PHOTO: The head of the Guardian Council, Ayatollah Ahmad Jannati


Pushing away President Rouhani’s attempts to open up February elections to more candidates, key figures in Iran’s regime have reasserted that any applicant can be disqualified on political grounds.

Iranians go to the polls on February 26 to choose 290 MPs and 86 members of the Assembly of Experts, the body that names the Supreme Leader and can nominally remove him.

Rouhani has publicly called for the removal of the power of the Guardian Council, a 12-member body appointed by the Supreme Leader and judiciary, to disqualify candidates.

The head of judiciary, Sadegh Larijani, immediately rejected the call, and the Council’s head Ayatollah Ahmad Jannati warned in last Friday’s Tehran Prayer: “If you can wipe this pillar [the Guardian Council] from the Constitution, velayat-e faqih [the guardianship of the Supreme Leader] could also be eliminated with a referendum.”

Jannati indicated that many of the candidates will be banned:

Do all 800 people who registered for the Assembly of Experts consider themselves clergymen? Aren’t some of them incapable of clearly reading even one phrase in Arabic, the Quran, or a single book of religious jurisprudence?….It is the same for those who registered their candidacies for Parliament!

Spokesman Nejatollah Ebrahimian confirmed that the Council will disqualify any applicants involved in mass protests after the disputed 2009 Presidential election, as they must not have “partnered or cooperated in the illegal acts that occurred”.

Jannati and other Friday Prayer leaders used that “sedition” line, not only to reaffirm the Guardian Council’s power but to swipe at politicians such as former President Hashemi Rafsanjani, who is trying to regain the chair of the Assembly of Experts. Ayatollah Imani said in Shiraz:

The 2009 sedition is a red line for people who say that we believe in the Constitution and in the guardianship system….It is expected that this red line will be completely observed and maintained [in the elections], meaning that individuals should declare what their stances are in relation to sedition.
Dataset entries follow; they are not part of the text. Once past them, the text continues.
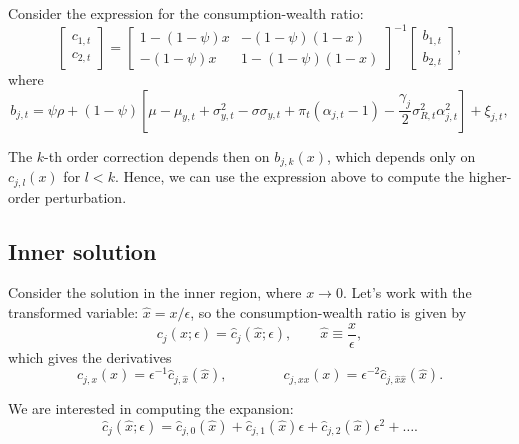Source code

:\documentclass[11pt,english]{article}
\begin{document}
Consider the expression for the consumption-wealth ratio:
\begin{equation}
    \left[ 
        \begin{matrix}
            c_{1,t}\\
            c_{2,t}
        \end{matrix}
    \right]= \left[ 
        \begin{matrix}
            1 - (1-\psi) x & - (1-\psi) (1-x) \\
            - (1-\psi) x & 1 - (1-\psi) (1-x)
        \end{matrix}
    \right]^{-1} \left[ 
        \begin{matrix}
            b_{1,t}\\
            b_{2,t}
        \end{matrix}
     \right],
\end{equation}
where 
\begin{equation}
    b_{j,t} = \psi \rho + (1-\psi) \left[ \mu - \mu_{y,t} +\sigma_{y,t}^2 - \sigma \sigma_{y,t} + \pi_t (\alpha_{j,t}-1) - \frac{\gamma_j}{2} \sigma_{R,t}^2 \alpha_{j,t}^2 \right] + \xi_{j,t},
\end{equation}

The $k$-th order correction depends then on $b_{j,k}(x)$, which depends only on $c_{j,l}(x)$ for $l < k$. Hence, we can use the expression above to compute the higher-order perturbation. 

\subsection{Inner solution}

Consider the solution in the inner region, where $x \to 0$. Let's work with the transformed variable: $\hat{x} = x / \epsilon$, so the consumption-wealth ratio is given by 
\begin{equation}
    c_{j}(x;\epsilon) = \hat{c}_j(\hat{x};\epsilon), \qquad \hat{x} \equiv \frac{x}{\epsilon},
\end{equation}
which gives the derivatives
\begin{equation}
    c_{j,x}(x) = \epsilon^{-1} \hat{c}_{j,\hat{x}}(\hat{x}), \qquad \qquad 
    c_{j,xx}(x) = \epsilon^{-2} \hat{c}_{j,\hat{x}\hat{x}}(\hat{x}).
\end{equation}

We are interested in computing the expansion:
\begin{equation}
    \hat{c}_{j}(\hat{x};\epsilon) = \hat{c}_{j,0}(\hat{x}) +\hat{c}_{j,1}(\hat{x}) \epsilon + \hat{c}_{j,2}(\hat{x}) \epsilon^2 +\ldots.
\end{equation}
\end{document}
The Rouhani Government appeared to back away on Monday. Minister of Interior Abdolreza Rahmani Fazli said, “We held a meeting with members of the Guardian Council and Jannati, and we reached an agreement on all of these concepts so that, God willing, we can pursue our path with greater coordination in a lawful manner.”
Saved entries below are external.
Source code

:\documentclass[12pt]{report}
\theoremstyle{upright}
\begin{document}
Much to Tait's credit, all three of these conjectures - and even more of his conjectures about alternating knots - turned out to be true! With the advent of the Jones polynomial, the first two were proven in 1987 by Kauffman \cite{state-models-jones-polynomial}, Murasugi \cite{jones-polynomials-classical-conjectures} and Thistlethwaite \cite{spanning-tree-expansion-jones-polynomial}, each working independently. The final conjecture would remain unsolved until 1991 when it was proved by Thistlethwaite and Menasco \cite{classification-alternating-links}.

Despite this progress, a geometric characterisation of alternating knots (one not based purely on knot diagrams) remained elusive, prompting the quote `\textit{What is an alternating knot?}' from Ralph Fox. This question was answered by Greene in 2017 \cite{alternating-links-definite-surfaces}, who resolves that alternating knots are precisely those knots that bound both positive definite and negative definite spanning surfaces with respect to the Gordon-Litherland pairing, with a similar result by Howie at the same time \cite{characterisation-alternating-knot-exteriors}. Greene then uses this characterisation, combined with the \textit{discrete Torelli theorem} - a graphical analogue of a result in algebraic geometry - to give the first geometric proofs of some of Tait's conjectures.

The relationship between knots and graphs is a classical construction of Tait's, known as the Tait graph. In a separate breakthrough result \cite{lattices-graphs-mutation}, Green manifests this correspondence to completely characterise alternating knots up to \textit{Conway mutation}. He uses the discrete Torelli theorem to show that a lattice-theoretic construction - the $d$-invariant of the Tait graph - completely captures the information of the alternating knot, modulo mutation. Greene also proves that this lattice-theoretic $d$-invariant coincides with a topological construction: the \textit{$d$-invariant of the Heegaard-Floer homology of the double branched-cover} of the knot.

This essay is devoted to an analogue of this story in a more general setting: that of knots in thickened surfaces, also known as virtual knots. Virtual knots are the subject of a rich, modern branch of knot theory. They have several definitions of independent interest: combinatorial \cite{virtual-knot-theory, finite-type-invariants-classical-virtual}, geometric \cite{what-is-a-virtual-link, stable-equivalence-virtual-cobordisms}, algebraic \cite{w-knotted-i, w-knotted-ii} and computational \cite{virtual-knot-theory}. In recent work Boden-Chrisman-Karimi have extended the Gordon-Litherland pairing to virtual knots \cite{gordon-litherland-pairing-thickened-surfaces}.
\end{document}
The President covered himself against the claims of “sedition”, using a conference speech on Tuesday to praise the regime’s counter-demonstrations of December 30, 2009 as “the day of the defense of the political system, law, the guardianship of the jurist, and the Supreme Leader”:

Iran’s security today is established under the Supreme Leader’s programs and good management. So to appreciate the blessing of the leadership, we have to stick to unity among Muslim nations and assist to secure Islamic countries from terrorism and interference of foreign powers in their internal affairs.